(Task details) The line containing "- 🤖 **AI APIs** – Vapi, Gemini integration" marks where to begin. Write out that line and every line after it exactly, through the last line below.

(Records provided)

____________

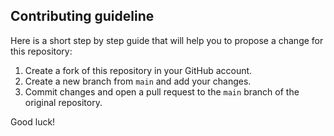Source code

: ## Contributing guideline

Here is a short step by step guide that will help you to propose a change for this repository:
1. Create a fork of this repository in your GitHub account.
2. Create a new branch from `main` and add your changes.
3. Commit changes and open a pull request to the `main` branch of the original repository.

Good luck!
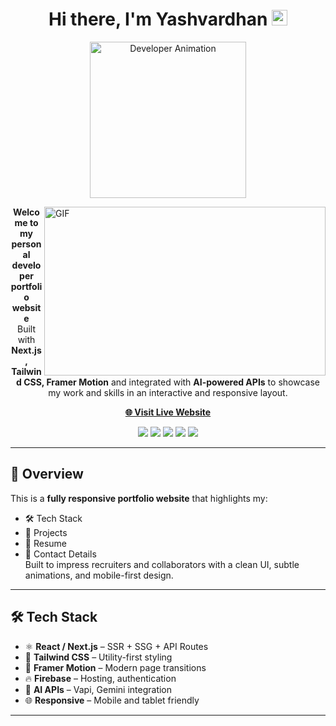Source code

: <div align="center">
   <h1>Hi there, I'm Yashvardhan </a> <img src="https://media.giphy.com/media/hvRJCLFzcasrR4ia7z/giphy.gif" width="25px"> </h1>
   
   
   
</div>
<p align="center">
  <img src="https://raw.githubusercontent.com/Mayhemantt/mayhemantt/master/Assets/Developer.gif" width="250" alt="Developer Animation" />
</p>
<img align="right" height="270px" width="450px" alt="GIF" src="https://media.giphy.com/media/3FjEPbKqEPhPpmC8uY/giphy.gif" />

<p align="center">
  <b>Welcome to my personal developer portfolio website</b> <br />
  Built with <strong>Next.js, Tailwind CSS, Framer Motion</strong> and integrated with <strong>AI-powered APIs</strong> to showcase my work and skills in an interactive and responsive layout.
</p>

<p align="center">
  <a href="https://yashvardhan-portfolio-website.vercel.app/"><strong>🌐 Visit Live Website</strong></a>
</p>

<p align="center">
  <img src="https://img.shields.io/badge/Next.js-black?style=for-the-badge&logo=next.js" />
  <img src="https://img.shields.io/badge/Tailwind_CSS-38bdf8?style=for-the-badge&logo=tailwind-css&logoColor=white" />
  <img src="https://img.shields.io/badge/Firebase-ffca28?style=for-the-badge&logo=firebase&logoColor=black" />
  <img src="https://img.shields.io/badge/Framer_Motion-ea4c89?style=for-the-badge&logo=framer&logoColor=white" />
  <img src="https://img.shields.io/badge/Deployed-Vercel-000?style=for-the-badge&logo=vercel" />
</p>

---

## 🧠 Overview

This is a **fully responsive portfolio website** that highlights my:
- 🛠️ Tech Stack
- 💼 Projects
- 📄 Resume
- 📱 Contact Details  
Built to impress recruiters and collaborators with a clean UI, subtle animations, and mobile-first design.

---

## 🛠️ Tech Stack

- ⚛️ **React / Next.js** – SSR + SSG + API Routes  
- 💨 **Tailwind CSS** – Utility-first styling  
- 🎨 **Framer Motion** – Modern page transitions  
- 🔥 **Firebase** – Hosting, authentication  
- 🤖 **AI APIs** – Vapi, Gemini integration  
- 🌐 **Responsive** – Mobile and tablet friendly

---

____________

(Solution to the problem)
- 🤖 **AI APIs** – Vapi, Gemini integration  
- 🌐 **Responsive** – Mobile and tablet friendly

---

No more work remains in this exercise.